The Clock
The Clock
The Clock
Boss makes a dollar, I make a dime. That's why I poop on company time.
The boss makes a dollar,
I make a dime
That was a poem
From a simpler time.
Now my boss makes a grand
While I make a cent
And he's got employees
That can't make the rent
When the CEO makes a million
And we don't make jack
That's when we riot
To take it all back
Now Mr investor
If this seems extreme
I have to remind you
It sure beats the guillotine
Don't give companies ideas ( written from the bathroom at work)
(I like how you're on Lemmy during that time (and how that gives you plausible deniability if somebody asks if your bathroom breaks need to be 30 minutes because you're on reddit))
Boss makes a dollar I make a dime why I poop on company time.
If I can clock in on the shitter that's where I'd clock in every morning
"Nate, we need to talk about your login locations."
"What's wrong with me logging in on the China? Why is there a clock if it shouldn't be used?"
"Nothing wrong with that, pal. But could you tell us why it's the gents' room on Mondays, the ladies' one on Tuesdays, the disabled's one on Wednesdays, the shitter in my private apartment on Thursdays and seemingly King Charles' private golden toilet in his fox hunting hut near Essex on Fridays?"
one of the better ideas I’ve heard recently is that commute time should be included in clocked hours
It seems silly to incentivise long commutes.
Why pay someone that drives an hour each way more than someone that cycles to work in twenty minutes?
In that example, based on a wage of £20ph, the driver would be earning £6,666 per year more than the cyclist, that's nearly an additional £300,000 over a 45 year career.. You'd be an absolute idiot to not sell your house and move as far away from your work as reasonably possible.
People always bring up this objection, but it's extremely solvable: just pay employees for their travel respective to the median commute time for that area. Sure, people who live close get a little bonus and people who live far away get slightly less; but it removes all impetus to game the system and helps people who need it.

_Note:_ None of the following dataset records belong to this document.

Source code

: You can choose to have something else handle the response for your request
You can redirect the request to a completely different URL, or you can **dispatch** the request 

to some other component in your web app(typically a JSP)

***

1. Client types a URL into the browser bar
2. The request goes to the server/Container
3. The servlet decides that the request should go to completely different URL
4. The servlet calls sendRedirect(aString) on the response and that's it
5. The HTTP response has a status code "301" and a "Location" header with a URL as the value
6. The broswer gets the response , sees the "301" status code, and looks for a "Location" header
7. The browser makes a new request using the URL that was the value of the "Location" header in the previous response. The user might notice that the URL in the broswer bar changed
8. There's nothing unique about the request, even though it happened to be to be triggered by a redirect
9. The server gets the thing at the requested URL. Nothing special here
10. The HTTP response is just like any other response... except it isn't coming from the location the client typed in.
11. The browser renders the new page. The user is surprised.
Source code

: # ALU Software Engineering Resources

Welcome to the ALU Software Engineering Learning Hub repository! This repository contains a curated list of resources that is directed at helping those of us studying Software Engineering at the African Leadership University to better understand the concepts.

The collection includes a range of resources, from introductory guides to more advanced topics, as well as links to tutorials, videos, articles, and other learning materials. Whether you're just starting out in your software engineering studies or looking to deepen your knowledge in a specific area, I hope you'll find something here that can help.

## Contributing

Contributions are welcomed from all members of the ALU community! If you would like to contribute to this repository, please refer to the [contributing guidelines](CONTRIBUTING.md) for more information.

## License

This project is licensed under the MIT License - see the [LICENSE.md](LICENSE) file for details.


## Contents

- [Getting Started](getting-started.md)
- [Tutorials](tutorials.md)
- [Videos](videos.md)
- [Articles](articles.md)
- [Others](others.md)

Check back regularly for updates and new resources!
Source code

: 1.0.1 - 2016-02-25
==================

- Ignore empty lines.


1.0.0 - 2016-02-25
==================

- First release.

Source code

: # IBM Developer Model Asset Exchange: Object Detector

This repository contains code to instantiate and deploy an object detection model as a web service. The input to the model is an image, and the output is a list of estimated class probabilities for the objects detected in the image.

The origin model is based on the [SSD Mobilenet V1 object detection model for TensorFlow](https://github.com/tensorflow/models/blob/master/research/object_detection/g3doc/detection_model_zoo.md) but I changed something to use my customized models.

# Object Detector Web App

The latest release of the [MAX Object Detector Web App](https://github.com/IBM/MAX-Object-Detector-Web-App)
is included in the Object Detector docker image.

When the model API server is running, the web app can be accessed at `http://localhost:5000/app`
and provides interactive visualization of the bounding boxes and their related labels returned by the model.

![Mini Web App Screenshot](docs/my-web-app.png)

What kind of stupid question is that? Just walk two hours instead of cycling twenty minutes! Duh!
Why mention cycling?
In that case it would be "drive one hour or cycle 4"
Do you mean to suggest the company should hire folks who live closer, period? That is more logical
The operative task is minimize commute.
In most cases a car would be the fastest commute, even if you live close. (Assuming a non hyper dense urban environment)
Why not just pay the price of gas plus maintenance costs then? But I would be for the same wage for commutes because that's time that the individuals don't get back in their life.
Or you could just go remote if you can
You would also account the gas and maintenance of the car that needs to drive that much. Also, now you are doing "overtime" every day. Thanks no thanks.
Maybe we should just have shorter work days or 4 day work weeks so that everyone isn't just insanely burned out from the rat race.
congratulations! companies now have motivation to hire people as close as possible to the workplace, as well as fire those who live further than everywhere else!
those optimizing fucks would run that idea into the ground, i think
Don't you dare destroy my plan to move away from work to spend a full paid working day commuting!
well, other than no one can afford to live near the workplace
Elon already put beds in the twitter offices
This would be so shit, yeah.
In a later comment you imagine housing near the workplace to be an expensive way to boost your resume.
I imagine us one step closer to company towns. Housing thats owned and operated by an LLC connected to your workplace and housing issues and workplace issues become one and the same.
I don't see the issue - company towns worked out great, right?
...right?
...oh no...
...oh no no ^no ^^no ^^^no ^^^^no ^^^^^no ^^^^^^no
Can I still clock out to play into the breach or do I then actually have to work on my commute?
The company doesn't control how far away you live. Why should you get paid to listen to podcasts for two hours a day because you chose to live an hour away, and I only get paid for actual work?